- Blog Post
- Blog posts represent the views of CFR fellows and staff and not those of CFR, which takes no institutional positions.
Robert Muggah is co-founder of the Igarapé Institute—a think and do tank working on data-driven safety and justice. His latest book, with Ian Goldin, will be released by Penguin Random House in 2020.
Pedro Augusto Pereira Francisco is a senior researcher at Igarape Institute.
After years of procrastination, Brazil has finally adopted comprehensive data protection legislation. In mid-2018, the government approved Law 13.709, known by its Portuguese acronym, LGPD. Public agencies and private companies are scrambling to understand what the law entails and how to respond. They have until August 2020 to figure things out. Before explaining what the new law says, it's worth recalling how Brazil got here.
The road to data protection
The long road to the creation of a far-reaching data protection law began back in 2010 when the national consumer secretary—a unit in the Ministry of Justice—publicly circulated a draft bill on data protection. The bill was opened up for consultation again in 2015, two years after Edward Snowden disclosed details about U.S. and Five Eyes surveillance efforts around the world, including in Brazil. Unnerved by the vulnerabilities of Brazilian networks and users, the government acccelerated the approval of the bill, assembling over two thousand submissions from businesses, non-profits, and universities along the way.

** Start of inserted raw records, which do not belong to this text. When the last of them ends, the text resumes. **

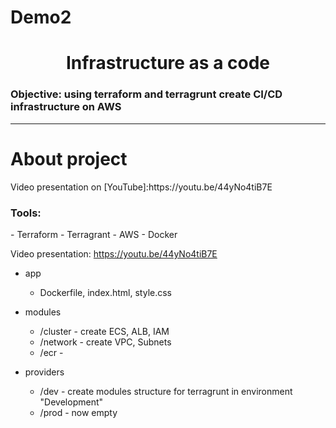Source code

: # Demo2
<h1 align="center">Infrastructure as a code</h1>
<h3><b>Objective:</b> using terraform and terragrunt create CI/CD infrastructure on AWS</h3>
<hr>
<h1>About project</h1>
Video presentation on [YouTube]:https://youtu.be/44yNo4tiB7E
<h3><b>Tools:</b></h3>
    - Terraform
    - Terragrant
    - AWS
    - Docker

Video presentation: https://youtu.be/44yNo4tiB7E
- app
    - Dockerfile, index.html, style.css

- modules
    - /cluster - create ECS, ALB, IAM
    - /network - create VPC, Subnets
    - /ecr -  
- providers
    - /dev - create modules structure for terragrunt in environment "Development"
    - /prod - now empty
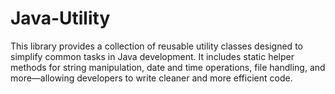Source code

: # Java-Utility
This library provides a collection of reusable utility classes designed to simplify common tasks in Java development. It includes static helper methods for string manipulation, date and time operations, file handling, and more—allowing developers to write cleaner and more efficient code.
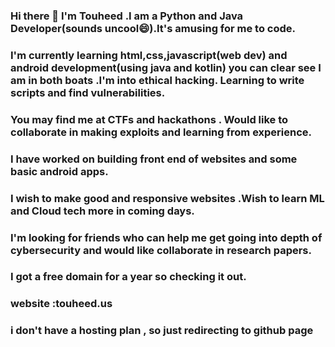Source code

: ### Hi there 👋  I'm Touheed .I am a Python and Java Developer(sounds uncool😄).It's amusing for me to code.

<!--
**mohammedtouheedpatelgithubcom/mohammedtouheedpatelgithubcom** is a ✨ _special_ ✨ repository because its `README.md` (this file) appears on your GitHub profile.

Here are some ideas to get you started:

- 🔭 I’m currently working on ...
- 🌱 I’m currently learning ...
- 👯 I’m looking to collaborate on ...
- 🤔 I’m looking for help with ...
- 💬 Ask me about ...
- 📫 How to reach me: ...
- 😄 Pronouns: ...
- ⚡ Fun fact: ...
-->
### I'm currently learning html,css,javascript(web dev) and android development(using java and kotlin) you can clear see I am in both boats .I'm into ethical hacking. Learning to write scripts and find vulnerabilities.
### You may find me at CTFs and hackathons . Would like to collaborate in making exploits and learning from experience.
### I have worked on building front end of websites and some basic android apps.
### I wish to make good and responsive websites .Wish to learn ML and Cloud tech more in coming days.
### I'm looking for friends who can help me get going into depth of cybersecurity and would like collaborate in research papers.

### I got a free domain for a year so checking it out.
### website :touheed.us
### i don't have a hosting plan , so just redirecting to github page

Confident that the bill was ready, President Dilma Rousseff sent it to Congress in 2016, where it became Bill 5276/2016. Despite President Rousseff’s urgency to get data protection legislation passed, Congress stalled because another data protection law, Bill 330/2013, which was heavily supported by the private sector because it granted companies more discretion in handling personal data, was being simultaneously reviewed by the Brazilian Senate.
In 2018, the Cambridge Analytica revelations kicked Brazil's lawmakers into action. What especially bothered Brazilians was the news that Cambridge Analytica's Brazilian partners—A Ponte Estratégia, a Sao Paulo-based consulting group —had quietly collected data on over 443,000 citizens in 2017. With public outrage mounting, President Michel Temer approved PLC 53/2018, also known as Law 13.709, which formally introduced the LGPD in August 2018. This law was closer to the original Bill 5276/2016.
One step forward
So what does PLC 53/2018 do? Brazil's LGPD is modeled on the European Unions's General Data Protection Regulation (GDPR). This means that Brazil has adopted a "user-centric" approach to data protection, giving individual citizens considerable agency to control their own data. Specifically, Article 18 of the LGPD notes that individuals can exercise the right to be informed about the use of their data by government and corporate entities, rectify and remove their personal information from datasets, and oppose efforts to collect or manipulate their data. It even requires that organizations explain their use of automated decision-making processes that collect and use personal data.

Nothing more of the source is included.